Supplied material: Begin
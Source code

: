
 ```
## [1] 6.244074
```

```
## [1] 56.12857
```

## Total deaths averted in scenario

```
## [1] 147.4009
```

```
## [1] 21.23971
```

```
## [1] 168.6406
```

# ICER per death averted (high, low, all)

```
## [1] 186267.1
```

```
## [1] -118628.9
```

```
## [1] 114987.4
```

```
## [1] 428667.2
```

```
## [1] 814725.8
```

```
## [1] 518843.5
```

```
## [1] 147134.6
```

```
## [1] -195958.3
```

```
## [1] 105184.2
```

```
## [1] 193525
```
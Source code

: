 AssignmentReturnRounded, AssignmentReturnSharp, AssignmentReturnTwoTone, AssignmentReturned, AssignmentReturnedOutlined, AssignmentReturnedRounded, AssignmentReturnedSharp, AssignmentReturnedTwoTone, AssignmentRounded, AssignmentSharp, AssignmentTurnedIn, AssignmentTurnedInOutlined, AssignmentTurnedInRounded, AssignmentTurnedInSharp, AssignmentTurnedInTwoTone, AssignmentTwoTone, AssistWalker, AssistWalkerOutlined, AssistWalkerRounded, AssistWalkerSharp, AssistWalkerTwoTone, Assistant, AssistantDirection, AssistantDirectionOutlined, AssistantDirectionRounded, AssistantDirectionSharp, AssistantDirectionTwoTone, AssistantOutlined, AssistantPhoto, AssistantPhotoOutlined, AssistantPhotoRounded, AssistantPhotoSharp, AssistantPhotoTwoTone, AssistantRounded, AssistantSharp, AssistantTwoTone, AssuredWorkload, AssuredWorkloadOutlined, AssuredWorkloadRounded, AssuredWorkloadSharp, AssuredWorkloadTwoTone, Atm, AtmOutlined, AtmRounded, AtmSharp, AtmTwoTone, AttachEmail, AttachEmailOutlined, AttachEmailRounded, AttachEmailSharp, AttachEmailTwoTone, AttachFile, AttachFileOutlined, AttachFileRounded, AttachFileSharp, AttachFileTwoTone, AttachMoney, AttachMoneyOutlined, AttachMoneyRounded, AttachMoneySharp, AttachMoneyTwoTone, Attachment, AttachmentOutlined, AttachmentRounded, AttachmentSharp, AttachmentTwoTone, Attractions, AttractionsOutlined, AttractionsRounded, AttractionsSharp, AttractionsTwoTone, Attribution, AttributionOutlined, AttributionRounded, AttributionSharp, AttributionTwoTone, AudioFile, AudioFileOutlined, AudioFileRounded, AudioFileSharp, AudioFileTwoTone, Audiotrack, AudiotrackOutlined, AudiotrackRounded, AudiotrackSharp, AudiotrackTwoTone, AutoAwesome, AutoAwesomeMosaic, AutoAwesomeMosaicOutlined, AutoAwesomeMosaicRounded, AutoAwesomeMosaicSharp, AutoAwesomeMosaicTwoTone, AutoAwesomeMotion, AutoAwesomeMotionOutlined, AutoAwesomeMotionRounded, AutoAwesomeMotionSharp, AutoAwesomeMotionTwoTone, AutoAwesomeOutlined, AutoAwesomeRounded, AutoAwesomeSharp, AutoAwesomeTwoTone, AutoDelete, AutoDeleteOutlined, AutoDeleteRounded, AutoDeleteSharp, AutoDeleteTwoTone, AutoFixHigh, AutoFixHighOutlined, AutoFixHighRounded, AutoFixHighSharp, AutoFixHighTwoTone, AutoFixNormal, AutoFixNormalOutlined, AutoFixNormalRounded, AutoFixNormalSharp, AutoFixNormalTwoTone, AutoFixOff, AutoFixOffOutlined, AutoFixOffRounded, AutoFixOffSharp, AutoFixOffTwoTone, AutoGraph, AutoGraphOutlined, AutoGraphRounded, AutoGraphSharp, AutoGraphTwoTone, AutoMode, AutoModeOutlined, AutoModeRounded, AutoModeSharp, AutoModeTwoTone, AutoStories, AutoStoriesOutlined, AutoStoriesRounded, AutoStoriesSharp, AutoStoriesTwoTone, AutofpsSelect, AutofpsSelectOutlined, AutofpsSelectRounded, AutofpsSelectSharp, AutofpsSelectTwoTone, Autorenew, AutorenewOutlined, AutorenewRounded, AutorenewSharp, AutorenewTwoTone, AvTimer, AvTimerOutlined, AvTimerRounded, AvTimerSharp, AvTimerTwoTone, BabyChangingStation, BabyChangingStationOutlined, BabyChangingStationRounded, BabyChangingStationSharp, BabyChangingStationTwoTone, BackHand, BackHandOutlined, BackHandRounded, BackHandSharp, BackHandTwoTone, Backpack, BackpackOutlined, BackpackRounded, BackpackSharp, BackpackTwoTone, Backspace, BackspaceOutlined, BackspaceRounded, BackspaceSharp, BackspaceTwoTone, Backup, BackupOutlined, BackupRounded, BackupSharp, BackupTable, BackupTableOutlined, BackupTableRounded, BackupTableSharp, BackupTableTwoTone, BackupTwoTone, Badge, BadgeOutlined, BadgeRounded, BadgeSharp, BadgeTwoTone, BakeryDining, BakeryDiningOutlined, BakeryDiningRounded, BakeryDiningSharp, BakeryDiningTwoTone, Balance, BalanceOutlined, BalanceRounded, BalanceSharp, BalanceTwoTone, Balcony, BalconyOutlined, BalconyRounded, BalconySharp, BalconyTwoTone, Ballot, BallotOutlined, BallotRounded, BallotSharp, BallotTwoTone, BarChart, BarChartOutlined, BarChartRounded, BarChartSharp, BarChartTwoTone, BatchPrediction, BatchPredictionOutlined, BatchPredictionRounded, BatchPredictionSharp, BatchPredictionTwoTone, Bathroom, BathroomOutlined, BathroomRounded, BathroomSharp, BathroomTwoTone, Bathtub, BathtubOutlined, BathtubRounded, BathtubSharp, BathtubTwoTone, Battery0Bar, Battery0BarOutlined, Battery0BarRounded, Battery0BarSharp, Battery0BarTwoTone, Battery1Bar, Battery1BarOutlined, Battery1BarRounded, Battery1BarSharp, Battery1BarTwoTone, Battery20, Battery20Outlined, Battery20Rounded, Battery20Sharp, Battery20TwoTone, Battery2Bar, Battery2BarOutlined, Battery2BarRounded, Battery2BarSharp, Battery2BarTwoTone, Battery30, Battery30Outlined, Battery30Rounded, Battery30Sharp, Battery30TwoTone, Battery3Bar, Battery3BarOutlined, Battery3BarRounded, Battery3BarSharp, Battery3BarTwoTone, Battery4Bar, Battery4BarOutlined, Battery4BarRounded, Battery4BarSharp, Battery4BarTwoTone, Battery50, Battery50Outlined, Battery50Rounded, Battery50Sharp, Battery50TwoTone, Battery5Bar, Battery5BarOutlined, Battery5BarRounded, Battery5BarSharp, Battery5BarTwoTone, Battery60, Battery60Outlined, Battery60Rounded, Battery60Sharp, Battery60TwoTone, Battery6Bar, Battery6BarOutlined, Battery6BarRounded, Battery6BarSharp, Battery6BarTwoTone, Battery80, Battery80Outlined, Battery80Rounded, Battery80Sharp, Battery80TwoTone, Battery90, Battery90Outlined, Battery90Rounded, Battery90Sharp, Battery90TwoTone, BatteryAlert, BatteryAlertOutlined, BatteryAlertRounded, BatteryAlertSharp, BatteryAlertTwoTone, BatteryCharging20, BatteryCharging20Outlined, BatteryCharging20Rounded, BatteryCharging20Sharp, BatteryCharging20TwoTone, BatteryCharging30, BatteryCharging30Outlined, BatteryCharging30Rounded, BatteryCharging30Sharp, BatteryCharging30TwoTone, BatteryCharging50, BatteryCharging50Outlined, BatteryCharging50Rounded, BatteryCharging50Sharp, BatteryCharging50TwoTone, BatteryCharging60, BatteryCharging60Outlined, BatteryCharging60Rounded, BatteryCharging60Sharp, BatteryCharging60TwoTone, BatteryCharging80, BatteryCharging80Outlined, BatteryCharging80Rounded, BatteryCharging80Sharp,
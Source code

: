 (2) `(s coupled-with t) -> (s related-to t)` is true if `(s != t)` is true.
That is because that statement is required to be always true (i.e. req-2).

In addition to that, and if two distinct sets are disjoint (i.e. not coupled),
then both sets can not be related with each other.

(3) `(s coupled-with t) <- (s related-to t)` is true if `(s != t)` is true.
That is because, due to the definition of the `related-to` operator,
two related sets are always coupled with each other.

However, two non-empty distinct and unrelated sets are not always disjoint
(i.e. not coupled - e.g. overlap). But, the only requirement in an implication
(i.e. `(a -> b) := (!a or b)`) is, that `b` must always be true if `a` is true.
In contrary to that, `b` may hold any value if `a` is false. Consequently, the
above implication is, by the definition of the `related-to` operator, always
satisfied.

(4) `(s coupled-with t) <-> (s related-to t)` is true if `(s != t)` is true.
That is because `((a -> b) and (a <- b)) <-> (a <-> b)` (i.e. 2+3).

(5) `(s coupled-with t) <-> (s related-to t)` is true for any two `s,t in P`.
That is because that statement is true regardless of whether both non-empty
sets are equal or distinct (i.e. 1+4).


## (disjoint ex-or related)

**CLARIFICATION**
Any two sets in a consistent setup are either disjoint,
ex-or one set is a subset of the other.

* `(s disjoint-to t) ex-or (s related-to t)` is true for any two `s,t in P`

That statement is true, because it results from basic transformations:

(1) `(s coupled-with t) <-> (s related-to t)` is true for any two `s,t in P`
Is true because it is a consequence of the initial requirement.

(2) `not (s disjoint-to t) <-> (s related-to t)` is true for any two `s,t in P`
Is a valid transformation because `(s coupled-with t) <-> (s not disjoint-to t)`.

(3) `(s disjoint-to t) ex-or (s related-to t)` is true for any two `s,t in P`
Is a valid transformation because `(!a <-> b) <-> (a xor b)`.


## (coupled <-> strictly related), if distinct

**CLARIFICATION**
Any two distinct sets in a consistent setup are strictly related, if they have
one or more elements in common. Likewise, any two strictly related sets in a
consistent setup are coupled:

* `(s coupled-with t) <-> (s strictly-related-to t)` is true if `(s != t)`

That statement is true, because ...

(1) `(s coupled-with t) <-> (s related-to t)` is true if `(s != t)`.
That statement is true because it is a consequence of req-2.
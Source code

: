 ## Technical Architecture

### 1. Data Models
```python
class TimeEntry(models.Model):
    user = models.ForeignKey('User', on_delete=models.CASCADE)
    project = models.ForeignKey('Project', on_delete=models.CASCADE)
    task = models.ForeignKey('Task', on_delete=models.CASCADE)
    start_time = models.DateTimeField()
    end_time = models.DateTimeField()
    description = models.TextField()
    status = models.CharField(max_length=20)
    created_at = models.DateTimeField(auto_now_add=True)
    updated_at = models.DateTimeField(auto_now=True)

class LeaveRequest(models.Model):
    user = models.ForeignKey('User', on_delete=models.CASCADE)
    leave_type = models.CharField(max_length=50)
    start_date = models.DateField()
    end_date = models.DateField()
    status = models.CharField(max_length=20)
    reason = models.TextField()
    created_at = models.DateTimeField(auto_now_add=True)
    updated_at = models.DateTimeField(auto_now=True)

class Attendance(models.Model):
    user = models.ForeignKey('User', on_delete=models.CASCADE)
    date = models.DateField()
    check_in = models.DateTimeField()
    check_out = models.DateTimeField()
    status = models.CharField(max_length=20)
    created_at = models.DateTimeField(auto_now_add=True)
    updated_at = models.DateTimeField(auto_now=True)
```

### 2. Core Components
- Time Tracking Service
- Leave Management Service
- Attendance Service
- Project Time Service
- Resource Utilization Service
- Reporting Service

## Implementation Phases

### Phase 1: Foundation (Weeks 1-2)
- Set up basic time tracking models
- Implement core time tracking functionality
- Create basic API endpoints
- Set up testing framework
Supplied material: End
- What to produce -
Collect every line above that contains the word "with".

- Exercise answer -
: (2) `(s coupled-with t) -> (s related-to t)` is true if `(s != t)` is true.
then both sets can not be related with each other.
(3) `(s coupled-with t) <- (s related-to t)` is true if `(s != t)` is true.
two related sets are always coupled with each other.
(4) `(s coupled-with t) <-> (s related-to t)` is true if `(s != t)` is true.
(5) `(s coupled-with t) <-> (s related-to t)` is true for any two `s,t in P`.
(1) `(s coupled-with t) <-> (s related-to t)` is true for any two `s,t in P`
Is a valid transformation because `(s coupled-with t) <-> (s not disjoint-to t)`.
* `(s coupled-with t) <-> (s strictly-related-to t)` is true if `(s != t)`
(1) `(s coupled-with t) <-> (s related-to t)` is true if `(s != t)`.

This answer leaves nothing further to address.